→ **Task**: Find the word "love" in the data, then copy each line where it is found.

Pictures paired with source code
"""

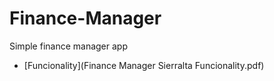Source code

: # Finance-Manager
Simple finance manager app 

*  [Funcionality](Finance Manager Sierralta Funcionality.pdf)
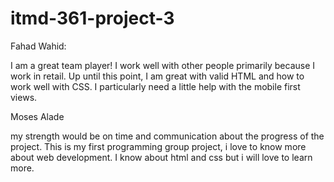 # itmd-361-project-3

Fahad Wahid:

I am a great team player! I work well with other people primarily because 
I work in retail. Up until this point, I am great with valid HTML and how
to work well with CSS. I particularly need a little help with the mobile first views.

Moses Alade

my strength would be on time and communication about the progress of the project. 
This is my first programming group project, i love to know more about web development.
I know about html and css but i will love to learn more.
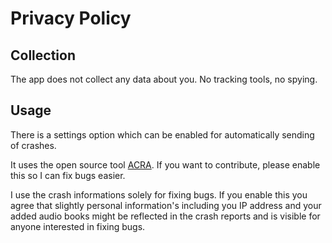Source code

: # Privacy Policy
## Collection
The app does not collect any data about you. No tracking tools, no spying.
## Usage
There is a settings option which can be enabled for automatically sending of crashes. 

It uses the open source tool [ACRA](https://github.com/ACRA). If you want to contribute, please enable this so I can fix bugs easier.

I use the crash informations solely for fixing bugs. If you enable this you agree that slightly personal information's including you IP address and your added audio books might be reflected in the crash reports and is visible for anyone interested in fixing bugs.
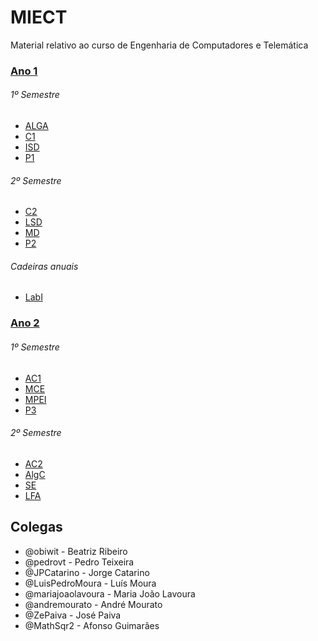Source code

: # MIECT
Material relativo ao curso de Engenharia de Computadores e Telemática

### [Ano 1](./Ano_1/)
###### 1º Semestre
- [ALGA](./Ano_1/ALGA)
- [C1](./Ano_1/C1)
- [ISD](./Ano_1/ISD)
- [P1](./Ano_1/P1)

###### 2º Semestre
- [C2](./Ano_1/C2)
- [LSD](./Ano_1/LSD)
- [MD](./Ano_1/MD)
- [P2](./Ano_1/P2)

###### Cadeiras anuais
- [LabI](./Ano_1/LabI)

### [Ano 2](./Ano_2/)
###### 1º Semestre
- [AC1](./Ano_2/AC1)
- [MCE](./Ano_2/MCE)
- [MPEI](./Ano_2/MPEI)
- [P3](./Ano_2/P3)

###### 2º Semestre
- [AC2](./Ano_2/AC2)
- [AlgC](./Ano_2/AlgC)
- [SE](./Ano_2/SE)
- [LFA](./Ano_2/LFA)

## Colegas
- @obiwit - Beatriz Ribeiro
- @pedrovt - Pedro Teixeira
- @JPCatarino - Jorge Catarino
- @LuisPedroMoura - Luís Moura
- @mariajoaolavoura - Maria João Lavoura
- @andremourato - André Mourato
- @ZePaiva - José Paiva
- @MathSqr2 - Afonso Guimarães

"""

→ **Problem solution**:
This is my first programming group project, i love to know more about web development.
I know about html and css but i will love to learn more.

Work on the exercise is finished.